● AIM OF THE EXERCISE
Across the entries below, how many lines have the word "直後の空白は長さに含みません" in them? Respond with only the number.

● RECORDS FOR THIS TASK
=-=-=-=-=

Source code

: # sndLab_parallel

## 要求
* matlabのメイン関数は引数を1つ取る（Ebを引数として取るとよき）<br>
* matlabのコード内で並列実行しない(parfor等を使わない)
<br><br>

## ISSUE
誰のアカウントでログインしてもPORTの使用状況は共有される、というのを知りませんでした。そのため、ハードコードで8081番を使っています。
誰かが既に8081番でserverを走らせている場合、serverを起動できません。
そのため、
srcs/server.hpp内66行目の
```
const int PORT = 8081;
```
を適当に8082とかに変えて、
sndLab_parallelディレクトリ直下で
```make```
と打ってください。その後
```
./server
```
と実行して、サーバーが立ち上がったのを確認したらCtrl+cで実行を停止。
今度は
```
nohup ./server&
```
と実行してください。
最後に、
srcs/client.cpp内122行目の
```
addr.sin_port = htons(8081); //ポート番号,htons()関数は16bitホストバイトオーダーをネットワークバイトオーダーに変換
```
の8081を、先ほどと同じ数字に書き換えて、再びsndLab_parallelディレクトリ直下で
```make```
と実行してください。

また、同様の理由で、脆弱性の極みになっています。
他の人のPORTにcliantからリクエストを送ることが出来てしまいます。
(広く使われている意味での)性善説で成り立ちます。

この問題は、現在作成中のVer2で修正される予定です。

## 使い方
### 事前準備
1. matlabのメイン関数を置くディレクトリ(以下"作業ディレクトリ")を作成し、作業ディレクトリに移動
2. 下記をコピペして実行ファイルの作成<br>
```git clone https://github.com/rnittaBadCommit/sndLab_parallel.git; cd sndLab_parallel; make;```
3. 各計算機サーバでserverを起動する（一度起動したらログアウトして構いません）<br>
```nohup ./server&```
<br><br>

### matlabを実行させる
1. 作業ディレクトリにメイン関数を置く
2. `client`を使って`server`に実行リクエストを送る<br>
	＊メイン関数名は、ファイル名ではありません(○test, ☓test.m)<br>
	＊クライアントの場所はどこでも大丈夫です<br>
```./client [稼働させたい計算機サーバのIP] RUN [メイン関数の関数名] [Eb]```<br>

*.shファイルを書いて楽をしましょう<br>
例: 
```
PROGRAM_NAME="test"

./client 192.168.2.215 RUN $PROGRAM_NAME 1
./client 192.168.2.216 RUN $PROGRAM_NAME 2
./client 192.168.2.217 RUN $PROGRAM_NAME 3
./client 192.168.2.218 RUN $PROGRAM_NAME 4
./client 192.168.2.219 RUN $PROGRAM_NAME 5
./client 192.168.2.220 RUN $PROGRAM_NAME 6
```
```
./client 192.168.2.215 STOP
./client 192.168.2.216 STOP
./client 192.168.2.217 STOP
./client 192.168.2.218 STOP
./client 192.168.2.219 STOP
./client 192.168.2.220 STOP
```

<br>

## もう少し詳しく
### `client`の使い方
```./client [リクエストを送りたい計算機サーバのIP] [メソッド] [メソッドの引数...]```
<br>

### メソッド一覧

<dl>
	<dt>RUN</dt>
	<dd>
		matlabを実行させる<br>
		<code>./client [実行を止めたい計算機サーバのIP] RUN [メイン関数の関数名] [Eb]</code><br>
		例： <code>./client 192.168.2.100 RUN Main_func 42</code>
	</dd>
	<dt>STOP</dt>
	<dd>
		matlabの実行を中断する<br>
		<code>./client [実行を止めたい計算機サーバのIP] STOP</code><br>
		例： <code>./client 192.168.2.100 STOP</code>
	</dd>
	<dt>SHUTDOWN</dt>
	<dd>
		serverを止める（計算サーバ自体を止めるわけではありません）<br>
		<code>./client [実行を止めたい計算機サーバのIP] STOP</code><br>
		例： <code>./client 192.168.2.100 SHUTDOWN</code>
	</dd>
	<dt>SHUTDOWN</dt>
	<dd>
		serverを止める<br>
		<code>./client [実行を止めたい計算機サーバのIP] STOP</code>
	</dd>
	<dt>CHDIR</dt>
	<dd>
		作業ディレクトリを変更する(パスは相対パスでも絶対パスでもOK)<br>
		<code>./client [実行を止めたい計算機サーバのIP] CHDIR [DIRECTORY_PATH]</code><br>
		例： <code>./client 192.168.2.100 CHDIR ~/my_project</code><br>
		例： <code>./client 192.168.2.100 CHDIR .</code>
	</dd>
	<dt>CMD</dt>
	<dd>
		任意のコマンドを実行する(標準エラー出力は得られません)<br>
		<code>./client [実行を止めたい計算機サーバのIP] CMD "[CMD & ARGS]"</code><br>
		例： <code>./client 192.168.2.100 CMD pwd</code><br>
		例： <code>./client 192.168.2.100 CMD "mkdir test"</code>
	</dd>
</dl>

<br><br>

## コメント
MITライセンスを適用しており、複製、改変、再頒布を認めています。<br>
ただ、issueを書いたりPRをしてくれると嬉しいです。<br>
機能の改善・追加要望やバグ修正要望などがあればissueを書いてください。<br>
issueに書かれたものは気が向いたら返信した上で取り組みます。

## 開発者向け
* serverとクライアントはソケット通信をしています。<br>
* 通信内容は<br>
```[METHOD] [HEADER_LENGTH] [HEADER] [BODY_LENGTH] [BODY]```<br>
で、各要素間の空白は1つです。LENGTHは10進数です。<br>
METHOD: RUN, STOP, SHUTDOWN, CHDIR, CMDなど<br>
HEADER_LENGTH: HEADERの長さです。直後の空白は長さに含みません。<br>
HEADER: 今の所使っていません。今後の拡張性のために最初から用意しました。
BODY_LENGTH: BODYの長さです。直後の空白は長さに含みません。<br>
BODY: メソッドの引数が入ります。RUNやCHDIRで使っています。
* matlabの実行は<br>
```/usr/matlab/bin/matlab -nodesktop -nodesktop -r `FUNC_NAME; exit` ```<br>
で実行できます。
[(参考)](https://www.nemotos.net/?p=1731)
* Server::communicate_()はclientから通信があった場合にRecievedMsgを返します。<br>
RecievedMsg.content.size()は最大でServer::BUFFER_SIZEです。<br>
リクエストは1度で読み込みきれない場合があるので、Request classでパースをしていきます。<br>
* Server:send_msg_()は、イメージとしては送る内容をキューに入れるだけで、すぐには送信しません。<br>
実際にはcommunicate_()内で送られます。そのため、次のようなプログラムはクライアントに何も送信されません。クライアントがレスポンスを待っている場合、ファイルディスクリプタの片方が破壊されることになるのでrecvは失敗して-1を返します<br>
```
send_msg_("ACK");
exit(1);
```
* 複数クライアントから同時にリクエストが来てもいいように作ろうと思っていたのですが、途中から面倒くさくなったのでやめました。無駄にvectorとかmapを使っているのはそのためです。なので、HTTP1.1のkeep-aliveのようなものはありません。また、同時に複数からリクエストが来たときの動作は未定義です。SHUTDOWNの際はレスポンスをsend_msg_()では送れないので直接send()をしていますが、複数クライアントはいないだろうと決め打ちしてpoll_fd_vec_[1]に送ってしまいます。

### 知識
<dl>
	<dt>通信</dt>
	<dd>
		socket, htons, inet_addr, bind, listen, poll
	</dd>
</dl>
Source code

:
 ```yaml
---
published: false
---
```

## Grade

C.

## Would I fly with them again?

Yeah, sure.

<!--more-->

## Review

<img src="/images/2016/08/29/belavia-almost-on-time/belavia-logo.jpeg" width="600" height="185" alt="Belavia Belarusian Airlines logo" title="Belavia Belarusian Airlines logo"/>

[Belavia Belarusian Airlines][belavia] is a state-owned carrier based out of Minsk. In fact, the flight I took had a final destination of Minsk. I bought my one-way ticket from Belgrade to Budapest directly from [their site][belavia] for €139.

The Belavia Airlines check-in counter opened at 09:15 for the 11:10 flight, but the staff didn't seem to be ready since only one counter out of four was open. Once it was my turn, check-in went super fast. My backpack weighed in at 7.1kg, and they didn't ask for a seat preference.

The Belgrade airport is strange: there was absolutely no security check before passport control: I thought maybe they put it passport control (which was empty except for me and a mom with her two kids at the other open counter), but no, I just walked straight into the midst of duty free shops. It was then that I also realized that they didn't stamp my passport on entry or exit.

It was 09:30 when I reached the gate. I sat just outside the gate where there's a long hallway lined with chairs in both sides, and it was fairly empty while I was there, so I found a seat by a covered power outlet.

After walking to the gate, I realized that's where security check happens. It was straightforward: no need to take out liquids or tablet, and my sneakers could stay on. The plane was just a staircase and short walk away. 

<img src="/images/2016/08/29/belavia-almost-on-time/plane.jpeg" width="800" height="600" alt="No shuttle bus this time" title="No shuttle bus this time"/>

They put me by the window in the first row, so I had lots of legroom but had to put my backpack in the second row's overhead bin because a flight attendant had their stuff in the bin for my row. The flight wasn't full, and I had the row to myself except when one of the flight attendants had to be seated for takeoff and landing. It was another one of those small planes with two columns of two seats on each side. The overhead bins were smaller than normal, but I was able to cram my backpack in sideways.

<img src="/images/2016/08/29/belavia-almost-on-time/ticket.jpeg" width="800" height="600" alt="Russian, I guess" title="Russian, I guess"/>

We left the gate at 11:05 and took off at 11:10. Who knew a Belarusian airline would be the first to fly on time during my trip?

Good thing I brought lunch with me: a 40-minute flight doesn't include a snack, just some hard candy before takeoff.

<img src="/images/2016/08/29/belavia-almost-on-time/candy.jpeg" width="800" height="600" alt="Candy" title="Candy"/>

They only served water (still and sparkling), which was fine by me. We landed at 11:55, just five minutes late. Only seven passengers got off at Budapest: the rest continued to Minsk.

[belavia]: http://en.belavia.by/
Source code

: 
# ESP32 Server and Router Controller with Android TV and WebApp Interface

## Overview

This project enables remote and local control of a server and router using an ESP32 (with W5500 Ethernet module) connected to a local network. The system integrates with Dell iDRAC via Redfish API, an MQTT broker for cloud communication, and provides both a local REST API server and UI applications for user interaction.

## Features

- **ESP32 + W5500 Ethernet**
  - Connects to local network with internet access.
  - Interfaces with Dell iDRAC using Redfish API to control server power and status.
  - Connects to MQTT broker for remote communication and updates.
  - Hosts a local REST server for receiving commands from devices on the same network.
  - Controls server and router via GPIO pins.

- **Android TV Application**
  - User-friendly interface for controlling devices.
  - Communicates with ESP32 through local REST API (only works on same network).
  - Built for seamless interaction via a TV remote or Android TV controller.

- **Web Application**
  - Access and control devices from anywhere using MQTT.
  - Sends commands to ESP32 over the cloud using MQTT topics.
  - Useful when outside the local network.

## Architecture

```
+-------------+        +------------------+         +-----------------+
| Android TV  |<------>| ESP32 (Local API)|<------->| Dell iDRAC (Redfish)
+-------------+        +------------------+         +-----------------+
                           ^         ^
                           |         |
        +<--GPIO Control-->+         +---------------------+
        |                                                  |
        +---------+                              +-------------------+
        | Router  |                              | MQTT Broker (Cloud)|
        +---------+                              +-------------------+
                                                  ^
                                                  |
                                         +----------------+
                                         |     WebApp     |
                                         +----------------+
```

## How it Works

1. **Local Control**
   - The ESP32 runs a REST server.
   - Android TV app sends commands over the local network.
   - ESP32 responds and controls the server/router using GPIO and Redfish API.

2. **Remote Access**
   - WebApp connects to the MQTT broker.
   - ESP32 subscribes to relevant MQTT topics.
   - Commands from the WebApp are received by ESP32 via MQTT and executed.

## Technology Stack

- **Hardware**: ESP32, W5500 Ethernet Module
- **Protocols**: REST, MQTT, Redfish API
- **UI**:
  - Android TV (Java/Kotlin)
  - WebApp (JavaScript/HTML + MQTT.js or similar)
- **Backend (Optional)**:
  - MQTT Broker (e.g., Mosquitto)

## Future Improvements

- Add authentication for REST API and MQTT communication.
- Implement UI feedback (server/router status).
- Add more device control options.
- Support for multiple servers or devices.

=-=-=-=-=

● WRITTEN ANSWER
2